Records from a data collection
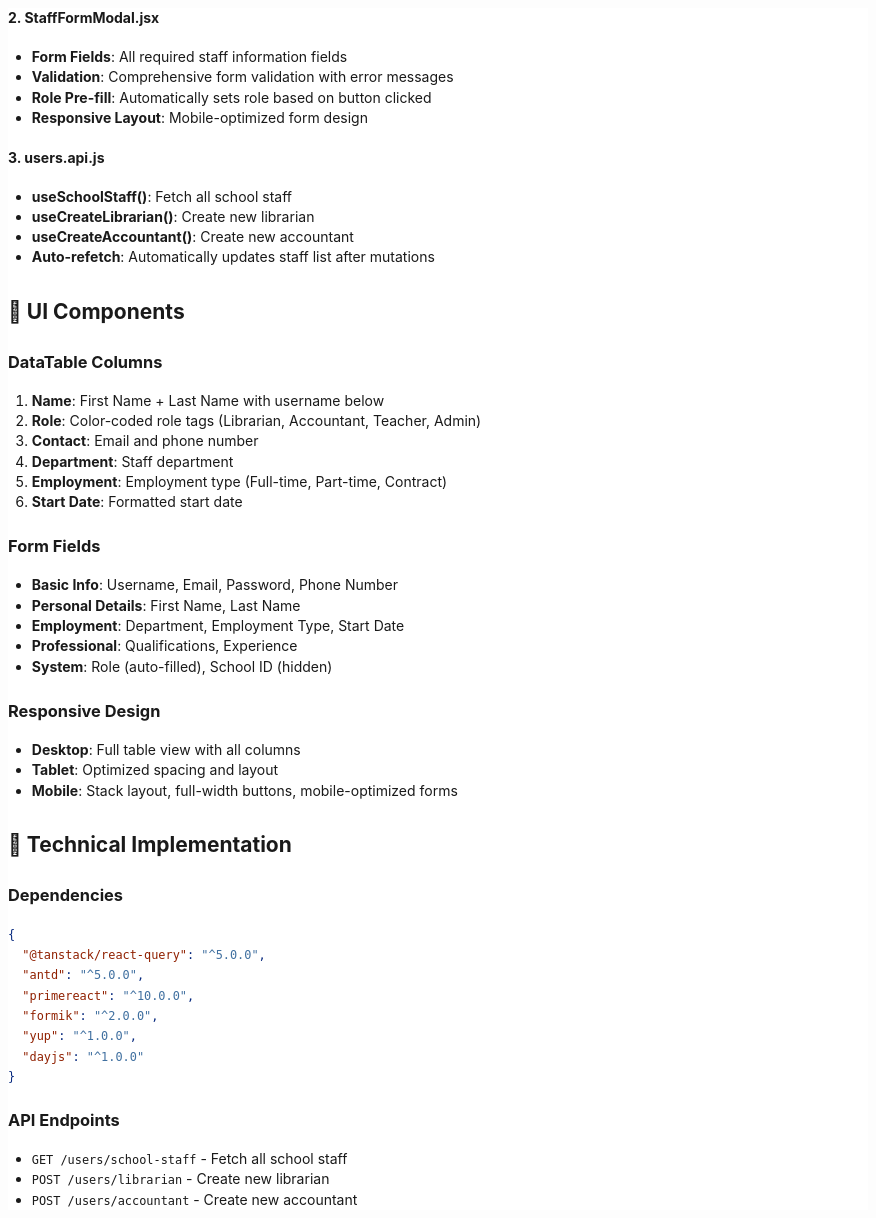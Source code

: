 #### **2. StaffFormModal.jsx**
- **Form Fields**: All required staff information fields
- **Validation**: Comprehensive form validation with error messages
- **Role Pre-fill**: Automatically sets role based on button clicked
- **Responsive Layout**: Mobile-optimized form design

#### **3. users.api.js**
- **useSchoolStaff()**: Fetch all school staff
- **useCreateLibrarian()**: Create new librarian
- **useCreateAccountant()**: Create new accountant
- **Auto-refetch**: Automatically updates staff list after mutations

## 🎨 UI Components

### **DataTable Columns**
1. **Name**: First Name + Last Name with username below
2. **Role**: Color-coded role tags (Librarian, Accountant, Teacher, Admin)
3. **Contact**: Email and phone number
4. **Department**: Staff department
5. **Employment**: Employment type (Full-time, Part-time, Contract)
6. **Start Date**: Formatted start date

### **Form Fields**
- **Basic Info**: Username, Email, Password, Phone Number
- **Personal Details**: First Name, Last Name
- **Employment**: Department, Employment Type, Start Date
- **Professional**: Qualifications, Experience
- **System**: Role (auto-filled), School ID (hidden)

### **Responsive Design**
- **Desktop**: Full table view with all columns
- **Tablet**: Optimized spacing and layout
- **Mobile**: Stack layout, full-width buttons, mobile-optimized forms

## 🔧 Technical Implementation

### **Dependencies**
```json
{
  "@tanstack/react-query": "^5.0.0",
  "antd": "^5.0.0",
  "primereact": "^10.0.0",
  "formik": "^2.0.0",
  "yup": "^1.0.0",
  "dayjs": "^1.0.0"
}
```

### **API Endpoints**
- `GET /users/school-staff` - Fetch all school staff
- `POST /users/librarian` - Create new librarian
- `POST /users/accountant` - Create new accountant

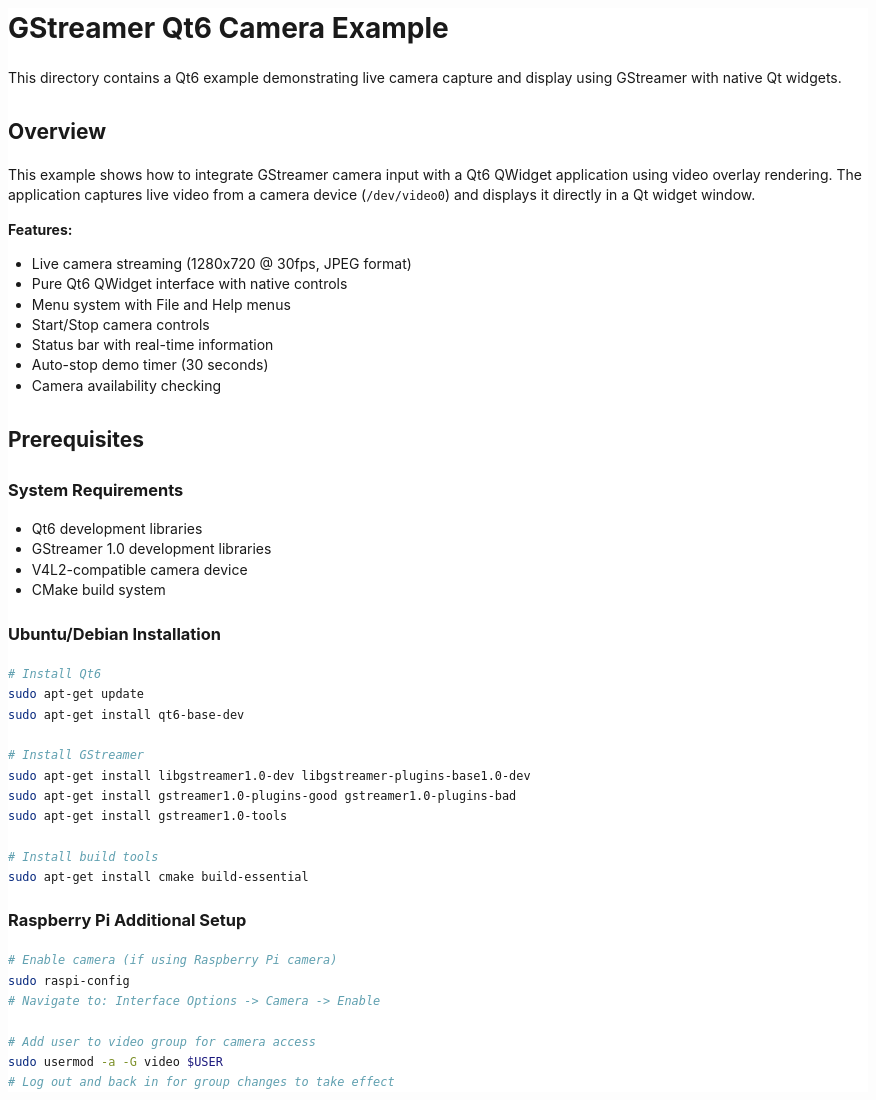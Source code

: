 # GStreamer Qt6 Camera Example

This directory contains a Qt6 example demonstrating live camera capture and display using GStreamer with native Qt widgets.

## Overview

This example shows how to integrate GStreamer camera input with a Qt6 QWidget application using video overlay rendering. The application captures live video from a camera device (`/dev/video0`) and displays it directly in a Qt widget window.

**Features:**
- Live camera streaming (1280x720 @ 30fps, JPEG format)
- Pure Qt6 QWidget interface with native controls
- Menu system with File and Help menus
- Start/Stop camera controls
- Status bar with real-time information
- Auto-stop demo timer (30 seconds)
- Camera availability checking

## Prerequisites

### System Requirements
- Qt6 development libraries
- GStreamer 1.0 development libraries
- V4L2-compatible camera device
- CMake build system

### Ubuntu/Debian Installation
```bash
# Install Qt6
sudo apt-get update
sudo apt-get install qt6-base-dev

# Install GStreamer
sudo apt-get install libgstreamer1.0-dev libgstreamer-plugins-base1.0-dev
sudo apt-get install gstreamer1.0-plugins-good gstreamer1.0-plugins-bad
sudo apt-get install gstreamer1.0-tools

# Install build tools
sudo apt-get install cmake build-essential
```

### Raspberry Pi Additional Setup
```bash
# Enable camera (if using Raspberry Pi camera)
sudo raspi-config
# Navigate to: Interface Options -> Camera -> Enable

# Add user to video group for camera access
sudo usermod -a -G video $USER
# Log out and back in for group changes to take effect
```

TASK DESCRIPTION » Scan the data above line by line. Please say how many lines hold the word "build", and give only that number.

SOLUTION TO THIS EXERCISE » 3